Afin de lutter contre le coronavirus, l'Assemblée nationale a voté le 21 mars l'article clé sur l'état d'urgence sanitaire. Adopté à main levée après plusieurs heures d'échange, l'article prévoit que l'état d'urgence sanitaire, qui permet de restreindre des libertés publiques (confinement, réquisitions...), doit être instauré dès l'entrée en vigueur de la loi, et pour deux mois dans le cas du coronavirus.
A l'initiative du gouvernement, l'Assemblée est notamment revenue sur la rédaction du Sénat qui avait listé les catégories de mesures possibles dans le cadre de ce régime. Le ministre Marc Fesneau (Relations avec le Parlement) a mis en avant le côté «imprévisible» de la crise. Le texte permet ainsi au gouvernement «en tant que de besoin» de prendre des mesures «limitant la liberté d'aller et venir, la liberté d'entreprendre et la liberté de réunion, dans la seule finalité de mettre fin à la catastrophe sanitaire».
Raphaël Schellenberger (LR) a prédit que cela «animerait» les discussions entre Assemblée et Sénat le 22 mars en vue d'un compromis, car cela offre un «pouvoir colossal au gouvernement». «Vous nous demandez là un effort considérable», a abondé Charles de Courson (Libertés et Territoires), tandis que Boris Vallaud (PS) s'est inquiété d'«un champ absolument infini de dérogations à l'état du droit», Alexis Corbière (LFI) le jugeant aussi «beaucoup trop large».
Coralie Dubost (LREM) a rappelé qu'il s'agissait de lutter contre un virus qui «prospère» plus vite que les débats au Parlement. Jean-Christophe Lagarde (UDI-Agir) a abondé, soulignant le caractère temporaire du régime.
Hors cas actuel du coronavirus, le texte prévoit un déclenchement de l'état d'urgence sanitaire par décret en Conseil des ministres pour un mois, la prorogation ne pouvant être autorisée que par la loi.

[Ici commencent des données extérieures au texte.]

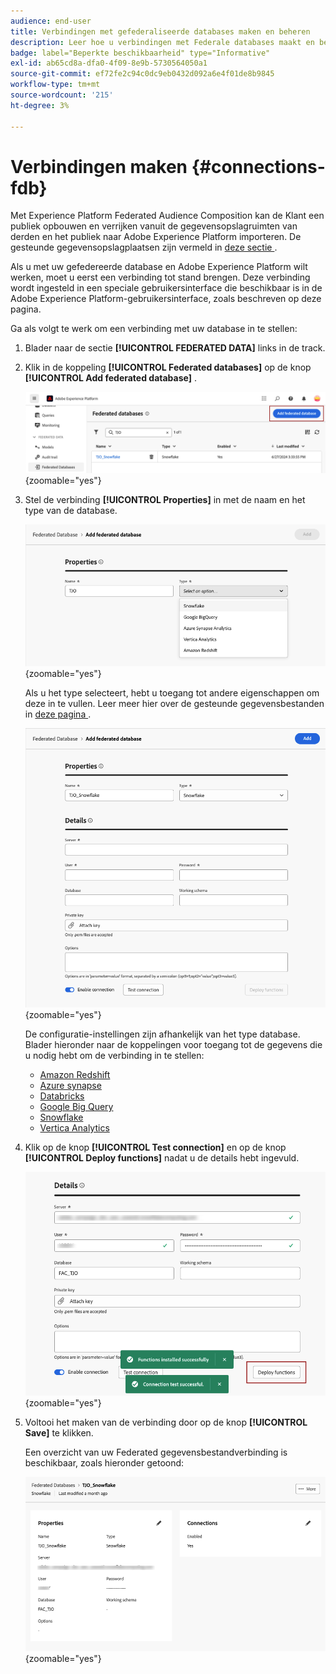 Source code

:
```yaml
---
audience: end-user
title: Verbindingen met gefederaliseerde databases maken en beheren
description: Leer hoe u verbindingen met Federale databases maakt en beheert
badge: label="Beperkte beschikbaarheid" type="Informative"
exl-id: ab65cd8a-dfa0-4f09-8e9b-5730564050a1
source-git-commit: ef72fe2c94c0dc9eb0432d092a6e4f01de8b9845
workflow-type: tm+mt
source-wordcount: '215'
ht-degree: 3%

---
```


# Verbindingen maken {#connections-fdb}

Met Experience Platform Federated Audience Composition kan de Klant een publiek opbouwen en verrijken vanuit de gegevensopslagruimten van derden en het publiek naar Adobe Experience Platform importeren. De gesteunde gegevensopslagplaatsen zijn vermeld in [ deze sectie ](../start/access-prerequisites.md#supported-systems).

Als u met uw gefedereerde database en Adobe Experience Platform wilt werken, moet u eerst een verbinding tot stand brengen. Deze verbinding wordt ingesteld in een speciale gebruikersinterface die beschikbaar is in de Adobe Experience Platform-gebruikersinterface, zoals beschreven op deze pagina.

Ga als volgt te werk om een verbinding met uw database in te stellen:

1. Blader naar de sectie **[!UICONTROL FEDERATED DATA]** links in de track.

1. Klik in de koppeling **[!UICONTROL Federated databases]** op de knop **[!UICONTROL Add federated database]** .

   ![](assets/connections_list.png){zoomable="yes"}

1. Stel de verbinding **[!UICONTROL Properties]** in met de naam en het type van de database.

   ![](assets/connections_name.png){zoomable="yes"}

   Als u het type selecteert, hebt u toegang tot andere eigenschappen om deze in te vullen. Leer meer hier over de gesteunde gegevensbestanden in [ deze pagina ](federated-db.md).

   ![](assets/connections_details.png){zoomable="yes"}

   De configuratie-instellingen zijn afhankelijk van het type database. Blader hieronder naar de koppelingen voor toegang tot de gegevens die u nodig hebt om de verbinding in te stellen:

   * [Amazon Redshift](federated-db.md#amazon-redshift)
   * [Azure synapse](federated-db.md#azure-synapse-redshift)
   * [Databricks](federated-db.md#databricks)
   * [Google Big Query](federated-db.md#google-big-query)
   * [Snowflake](federated-db.md#snowflake)
   * [Vertica Analytics](federated-db.md#vertica-analytics)

1. Klik op de knop **[!UICONTROL Test connection]** en op de knop **[!UICONTROL Deploy functions]** nadat u de details hebt ingevuld.

   ![](assets/connections_testdeploy.png){zoomable="yes"}

1. Voltooi het maken van de verbinding door op de knop **[!UICONTROL Save]** te klikken.

   Een overzicht van uw Federated gegevensbestandverbinding is beschikbaar, zoals hieronder getoond:

   ![](assets/connections_overview.png){zoomable="yes"}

Plusieurs élus ont plaidé qu'il fallait un avis du conseil scientifique au préalable. Mais la rapporteure Marie Guévenoux (LREM), comme le ministre, ont d'abord estimé qu'il fallait éviter de telles «rigidités». Après une suspension de séance, le gouvernement a proposé un amendement de compromis indiquant que «les données scientifiques disponibles sur la situation sanitaire qui ont motivé la décision sont rendues publiques».
Même scénario sur le contrôle parlementaire que le gouvernement voulait restreindre par rapport à ce que le Sénat avait prévu. Après des critiques à droite comme à gauche sur un «mini-contrôle» et une nouvelle suspension de séance, le gouvernement a là encore proposé un nouvel amendement.

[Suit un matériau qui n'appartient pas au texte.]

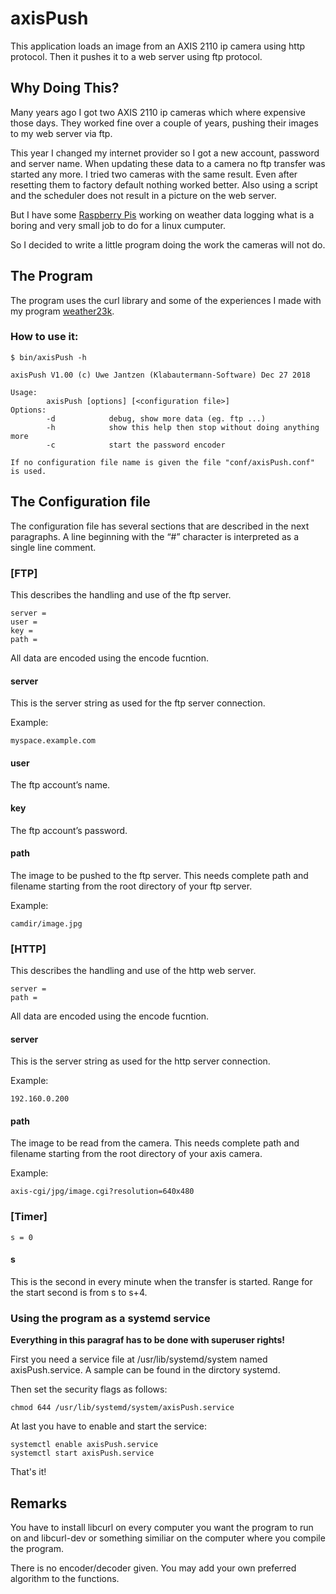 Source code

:# axisPush

This application loads an image from an AXIS 2110 ip camera using http protocol.
Then it pushes it to a web server using ftp protocol.

## Why Doing This?

Many years ago I got two AXIS 2110 ip cameras which where expensive
those days. They worked fine over a couple of years, pushing their images to
my web server via ftp.

This year I changed my internet provider so I got a new account, password and
server name. When updating these data to a camera no ftp transfer was started
any more. I tried two cameras with the same result. Even after resetting them to
factory default nothing worked better. Also using a script and the scheduler
does not result in a picture on the web server.

But I have some [Raspberry Pis](http://www.raspberrypi.org/) working on weather
data logging what is a boring and very small job to do for a linux cumputer.

So I decided to write a little program doing the work the cameras will not do.

## The Program

The program uses the curl library and some of the experiences I made with my
program [weather23k](https://github.com/KlabautermannSW/weather23k).

### How to use it:

```
$ bin/axisPush -h

axisPush V1.00 (c) Uwe Jantzen (Klabautermann-Software) Dec 27 2018

Usage:
        axisPush [options] [<configuration file>]
Options:
        -d            debug, show more data (eg. ftp ...)
        -h            show this help then stop without doing anything more
        -c            start the password encoder

If no configuration file name is given the file "conf/axisPush.conf" is used.
```

## The Configuration file

The configuration file has several sections that are described in the next paragraphs.
A line beginning with the “#” character is interpreted as a single line comment.

### [FTP]

This describes the handling and use of the ftp server.
```
server =
user =
key =
path =
```
All data are encoded using the encode fucntion.

#### server
This is the server string as used for the ftp server connection.

Example:

`myspace.example.com`

#### user

The ftp account’s name.

#### key

The ftp account’s password.

#### path

The image to be pushed to the ftp server. This needs complete path and filename
starting from the root directory of your ftp server.

Example:

`camdir/image.jpg`

### [HTTP]

This describes the handling and use of the http web server.
```
server =
path =
```
All data are encoded using the encode fucntion.

#### server

This is the server string as used for the http server connection.

Example:

`192.160.0.200`

#### path

The image to be read from the camera. This needs complete path and filename
starting from the root directory of your axis camera.

Example:

`axis-cgi/jpg/image.cgi?resolution=640x480`

### [Timer]

```
s = 0
```

#### s

This is the second in every minute when the transfer is started. Range for the
start second is from s to s+4.

### Using the program as a systemd service

**Everything in this paragraf has to be done with superuser rights!**

First you need a service file at /usr/lib/systemd/system named axisPush.service.
A sample can be found in the dirctory systemd.

Then set the security flags as follows:
```
chmod 644 /usr/lib/systemd/system/axisPush.service
```
At last you have to enable and start the service:
```
systemctl enable axisPush.service
systemctl start axisPush.service
```
That's it!

## Remarks

You have to install libcurl on every computer you want the program to run on and
libcurl-dev or something similiar on the computer where you compile the program.

There is no encoder/decoder given. You may add your own preferred algorithm to
the functions.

Assemblée et Sénat seront informés «sans délai» des mesures prises au titre de l'état d'urgence sanitaire, les deux chambres pouvant «requérir toute information complémentaire» dans le cadre du contrôle.
Violation du confinement : 1 500 euros en cas de récidive, voire de la prison
A la fin des débats sur l'article, la ministre de la Justice Nicole Belloubet a présenté un amendement prévoyant que la violation répétée des règles du confinement constitue un délit puni de six mois d’emprisonnement et 3 750 euros d’amende. Plusieurs élus l'ont jugé disproportionné, voire «invraisemblable» (LR) ou de communication (LFI).

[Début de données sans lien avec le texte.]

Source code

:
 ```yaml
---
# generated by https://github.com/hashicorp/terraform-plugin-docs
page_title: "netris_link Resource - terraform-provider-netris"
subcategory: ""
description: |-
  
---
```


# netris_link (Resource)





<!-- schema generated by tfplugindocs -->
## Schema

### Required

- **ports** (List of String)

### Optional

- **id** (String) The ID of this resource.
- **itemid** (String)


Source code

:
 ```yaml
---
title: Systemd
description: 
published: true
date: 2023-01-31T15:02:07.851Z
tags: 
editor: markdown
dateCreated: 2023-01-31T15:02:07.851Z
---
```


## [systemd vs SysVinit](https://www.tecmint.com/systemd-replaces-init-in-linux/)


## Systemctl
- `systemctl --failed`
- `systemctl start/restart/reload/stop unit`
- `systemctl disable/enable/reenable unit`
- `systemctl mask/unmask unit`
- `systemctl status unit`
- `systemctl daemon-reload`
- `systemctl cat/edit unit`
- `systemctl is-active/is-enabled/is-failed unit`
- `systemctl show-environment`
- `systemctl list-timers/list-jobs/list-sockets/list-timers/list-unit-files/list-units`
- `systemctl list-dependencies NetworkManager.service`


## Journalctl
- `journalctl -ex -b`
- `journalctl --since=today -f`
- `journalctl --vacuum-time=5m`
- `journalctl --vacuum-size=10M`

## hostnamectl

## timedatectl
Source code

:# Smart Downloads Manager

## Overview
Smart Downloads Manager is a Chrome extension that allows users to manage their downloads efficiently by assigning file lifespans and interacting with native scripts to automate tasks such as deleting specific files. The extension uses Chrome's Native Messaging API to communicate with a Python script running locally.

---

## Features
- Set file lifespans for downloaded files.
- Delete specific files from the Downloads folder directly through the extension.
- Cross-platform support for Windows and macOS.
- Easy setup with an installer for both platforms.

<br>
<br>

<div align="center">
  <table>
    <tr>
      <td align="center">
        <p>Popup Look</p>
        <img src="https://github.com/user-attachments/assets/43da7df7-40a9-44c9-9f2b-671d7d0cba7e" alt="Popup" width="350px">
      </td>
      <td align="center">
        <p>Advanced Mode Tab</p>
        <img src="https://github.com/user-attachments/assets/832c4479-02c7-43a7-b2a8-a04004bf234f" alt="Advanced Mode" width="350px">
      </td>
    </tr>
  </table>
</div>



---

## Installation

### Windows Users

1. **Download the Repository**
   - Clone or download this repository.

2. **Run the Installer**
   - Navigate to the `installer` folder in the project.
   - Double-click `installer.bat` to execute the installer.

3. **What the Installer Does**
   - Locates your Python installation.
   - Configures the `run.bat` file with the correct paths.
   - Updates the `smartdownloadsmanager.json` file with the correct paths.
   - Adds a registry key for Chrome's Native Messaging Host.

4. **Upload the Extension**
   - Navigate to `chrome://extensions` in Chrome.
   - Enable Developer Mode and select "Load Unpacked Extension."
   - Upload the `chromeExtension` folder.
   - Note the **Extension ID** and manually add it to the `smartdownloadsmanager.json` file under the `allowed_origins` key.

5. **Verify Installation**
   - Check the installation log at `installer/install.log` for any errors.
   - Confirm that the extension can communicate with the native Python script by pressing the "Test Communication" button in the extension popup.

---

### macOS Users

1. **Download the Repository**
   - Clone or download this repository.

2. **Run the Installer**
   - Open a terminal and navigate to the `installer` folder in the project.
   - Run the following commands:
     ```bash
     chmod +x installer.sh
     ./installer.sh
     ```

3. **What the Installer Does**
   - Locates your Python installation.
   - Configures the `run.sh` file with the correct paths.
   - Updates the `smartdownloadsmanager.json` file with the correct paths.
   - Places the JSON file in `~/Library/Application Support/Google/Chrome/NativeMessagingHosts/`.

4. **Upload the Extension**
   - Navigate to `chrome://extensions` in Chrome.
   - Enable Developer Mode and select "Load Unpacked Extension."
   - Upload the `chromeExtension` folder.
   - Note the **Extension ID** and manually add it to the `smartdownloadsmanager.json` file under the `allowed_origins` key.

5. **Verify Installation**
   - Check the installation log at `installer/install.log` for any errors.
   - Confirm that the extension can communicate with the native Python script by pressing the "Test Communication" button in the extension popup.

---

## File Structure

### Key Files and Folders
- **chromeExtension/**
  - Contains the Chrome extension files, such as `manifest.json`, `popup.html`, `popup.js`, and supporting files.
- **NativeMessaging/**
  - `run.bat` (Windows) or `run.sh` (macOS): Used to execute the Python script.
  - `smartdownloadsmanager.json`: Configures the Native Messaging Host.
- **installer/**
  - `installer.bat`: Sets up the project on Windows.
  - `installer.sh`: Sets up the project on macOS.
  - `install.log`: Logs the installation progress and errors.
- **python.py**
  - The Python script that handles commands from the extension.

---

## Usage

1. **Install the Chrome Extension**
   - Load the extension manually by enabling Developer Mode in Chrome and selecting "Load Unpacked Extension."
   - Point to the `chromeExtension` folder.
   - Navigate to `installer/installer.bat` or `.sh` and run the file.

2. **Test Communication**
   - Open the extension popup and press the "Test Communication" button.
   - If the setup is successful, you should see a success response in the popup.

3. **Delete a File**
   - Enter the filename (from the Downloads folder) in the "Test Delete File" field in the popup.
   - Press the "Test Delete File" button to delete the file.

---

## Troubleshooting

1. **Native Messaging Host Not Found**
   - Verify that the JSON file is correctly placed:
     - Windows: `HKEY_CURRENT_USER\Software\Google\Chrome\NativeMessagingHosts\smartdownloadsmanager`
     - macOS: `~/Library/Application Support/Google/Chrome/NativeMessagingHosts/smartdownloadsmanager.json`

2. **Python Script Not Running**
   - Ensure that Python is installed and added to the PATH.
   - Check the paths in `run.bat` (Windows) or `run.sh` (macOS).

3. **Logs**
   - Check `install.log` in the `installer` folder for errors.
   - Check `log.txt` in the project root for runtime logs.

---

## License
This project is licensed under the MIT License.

Après une nouvelle suspension de séance, la garde des Sceaux a présenté une formule «graduée» plus consensuelle : une amende de 135 euros en cas de violation des règles, 1 500 euros en cas de récidive «dans les 15 jours» et dans le cas de «quatre violations dans les trente jours» un délit «puni de 3 700 euros d'amende et six mois de prison au maximum».